Kingston railway station gets high-definition view
Love, it is said, comes in many manifestations, and in this instance, it is one between time, warped heritage and 35mm high definition ... sounds confusing, perhaps convoluted, but the feeling is mutual and devoid of any misconstrued perceptions.
Jenny Gordon and Fiona Whitty, London-based cinematographers, have developed their new love affair with the Kingston Railway Station in downtown Kingston. Once a hub and centre of activities, this grandiose structure has loads of stories to tell beneath its dust filmed facade.
They are seeking to transform the terminus into a hub of creativity, highlighting the glory days of the railway and getting the communities to learn a skill and empower themselves.
"This year, we will be preparing the space and engaging the communities to begin the workshops by February 2017," Gordon informed. "We will be seeking funding and sponsorship for an ongoing film-training and arts programme, which will take place each year at the station."
They, as a part of their ongoing programme, plan to work with people of all ages from underprivileged downtown communities - Slaughterhouse and Matthews Lane.
"Our aim is to provide film and other arts-based workshops," Whitty said. "We would like to guide people through the creative process, to build their confidence, life skills and professional development. Ideally, we would like to work with people aged 15 plus," she said.
The aim is to open up dialogue and communication and begin to create an artistic space to facilitate positive change in downtown.
"We want this project to be inclusive of all cultural backgrounds, gender, age and abilities," said Gordon
A labour of love, marrying cinema with arts has multifold objectives - confidence building, communication skills and teamwork, improved technical and problem-solving skills, to increase literacy through scriptwriting and storyboard development.
"We are partnering with Osmosis Caribbean a Kingston-based online art initiative, to deliver the art elements of the workshops," Whitty said.
These projects, she said, will seek to inspire participants to use creativity to communicate, share and celebrate history, identity, community and environment.
"Encouraging peer-to-peer support at the workshops will help ensure the sustainability," she added.
The railway terminus, a symbol of movement, motion and convergence of science and arts, seeks to serve as the perfect locale, according to the cinematographers.
"The train station is a beautiful building with its vivid history that evokes memories of times past," said Whitty. "Once we saw the place we fell in love with it immediately, as it's a fabulous location with its unique history and heritage."
The duo, for whom Jamaica is a second home, said that they had been looking for a project space to work in downtown.
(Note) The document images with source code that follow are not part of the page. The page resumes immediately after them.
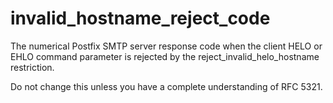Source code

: # invalid_hostname_reject_code 


The numerical Postfix SMTP server response code when the client
HELO or EHLO command parameter is rejected by the reject_invalid_helo_hostname
restriction.



Do not change this unless you have a complete understanding of RFC 5321.



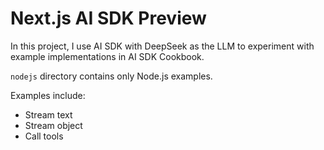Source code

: # Next.js AI SDK Preview

In this project, I use AI SDK with DeepSeek as the LLM to experiment with example implementations in AI SDK Cookbook.

`nodejs` directory contains only Node.js examples.

Examples include:
- Stream text
- Stream object
- Call tools
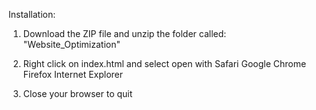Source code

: Installation:
1. Download the ZIP file and unzip the folder called: "Website_Optimization"
2. Right click on index.html and select open with
    Safari
    Google Chrome
    Firefox
    Internet Explorer

3. Close your browser to quit
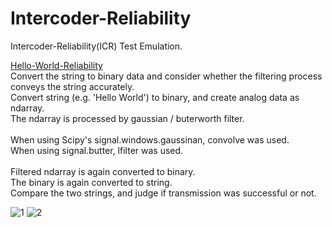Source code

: # Intercoder-Reliability
Intercoder-Reliability(ICR) Test Emulation.<br>

[Hello-World-Reliability](https://github.com/tacticstactics/Intercoder-Reliability/blob/e1bb349a76f2fd55ace4a4aa438a85ad9ca695d4/Hello-World-Reliability.ipynb)<br>
Convert the string to binary data and consider whether the filtering process conveys the string accurately.<br>
Convert string (e.g. 'Hello World') to binary, and create analog data as ndarray.<br>
The ndarray is processed by gaussian / buterworth filter.<br>
<br>
When using Scipy's signal.windows.gaussinan, convolve was used.<br>
When using signal.butter, lfilter was used.<br>
<br>
Filtered ndarray is again converted to binary.<br>
The binary is again converted to string.<br>
Compare the two strings, and judge if transmission was successful or not.<br>

![1](https://github.com/user-attachments/assets/8dd5d73d-691c-4684-b533-7da67fa73082)
![2](https://github.com/user-attachments/assets/02ea8659-7b66-4945-8255-e39d0d664f03)
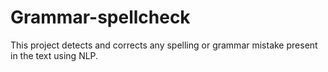 # Grammar-spellcheck
This project detects and corrects any spelling or grammar mistake present in the text using NLP.
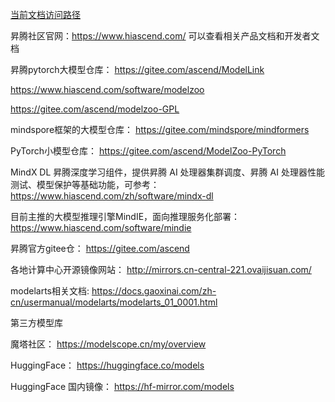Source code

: [当前文档访问路径](https://ai-fae.readthedocs.io/zh-cn/latest/readme.html)

昇腾社区官网：https://www.hiascend.com/
可以查看相关产品文档和开发者文档

昇腾pytorch大模型仓库：
https://gitee.com/ascend/ModelLink

https://www.hiascend.com/software/modelzoo

https://gitee.com/ascend/modelzoo-GPL

mindspore框架的大模型仓库：
https://gitee.com/mindspore/mindformers
  
PyTorch小模型仓库：
https://gitee.com/ascend/ModelZoo-PyTorch

MindX DL 昇腾深度学习组件，提供昇腾 AI 处理器集群调度、昇腾 AI 处理器性能测试、模型保护等基础功能，可参考：
https://www.hiascend.com/zh/software/mindx-dl

目前主推的大模型推理引擎MindIE，面向推理服务化部署：
https://www.hiascend.com/software/mindie

昇腾官方gitee仓：
https://gitee.com/ascend

各地计算中心开源镜像网站：
http://mirrors.cn-central-221.ovaijisuan.com/

modelarts相关文档:
https://docs.gaoxinai.com/zh-cn/usermanual/modelarts/modelarts_01_0001.html

第三方模型库
 
魔塔社区：
https://modelscope.cn/my/overview

HuggingFace：
https://huggingface.co/models

HuggingFace 国内镜像：
https://hf-mirror.com/models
They had discussions with Patrick Stanigar from UDC, who put them on to Fitzroy Williams, CEO of the Jamaica Railway Corporation (JRC).
"JRC thought our project would be a good fit at the right time as they were looking for ways to engage the local communities downtown," informed Gordon.
"It is situated in the hustle and bustle of the local market community, which can only be inspiring," Whitty said. "We couldn't have thought of a more magical place to be working from."
According to them, the rich history and location of the railway terminus offers a unique foundation to build film and art workshops around and critically help to preserve this piece of Jamaica's heritage.
"The railway station should be treasured and preserved," said Gordon. "Restoring it to its former glory will benefit future generations. It holds so many stories and memories from its colourful past and history which can be shared."
The station could be an archive, museum and educational hub for the local, national and international community to get involved and enjoy.
"We think an ongoing art and film programme for the local community with a gallery space to showcase the arts and film produced from these workshops would be a great way to develop part of the space," Whitty said. "There are so many ideas and possibilities for this fabulous location to blossom into the future."
As artists and film-makers, they say Jamaica is a huge well of inspiration. From the dogs scavenging downtown to angry or laughing encounters set against the vibrancy of the inner city, there is never a dull moment to be had when out and about on the streets. "It's like a living film set with every genre of film being played out before our eyes," Gordon said. "This is a place that we want to inhabit."
They are currently producing a documentary, looking into the social fabric of Jamaica through women - Loves, Lusts and Longings - which they hope to complete during this visit.
"Our next project is a film about single ethnic minority women living in London and what it takes to find a relationship in today's fast-paced disposable society," Whitty said.
As independent film-makers, they would be raising funds and sponsorship to come back to Jamaica to develop the film and art project with the train station.
For the duo, the creativity train is about to depart from Platform 1.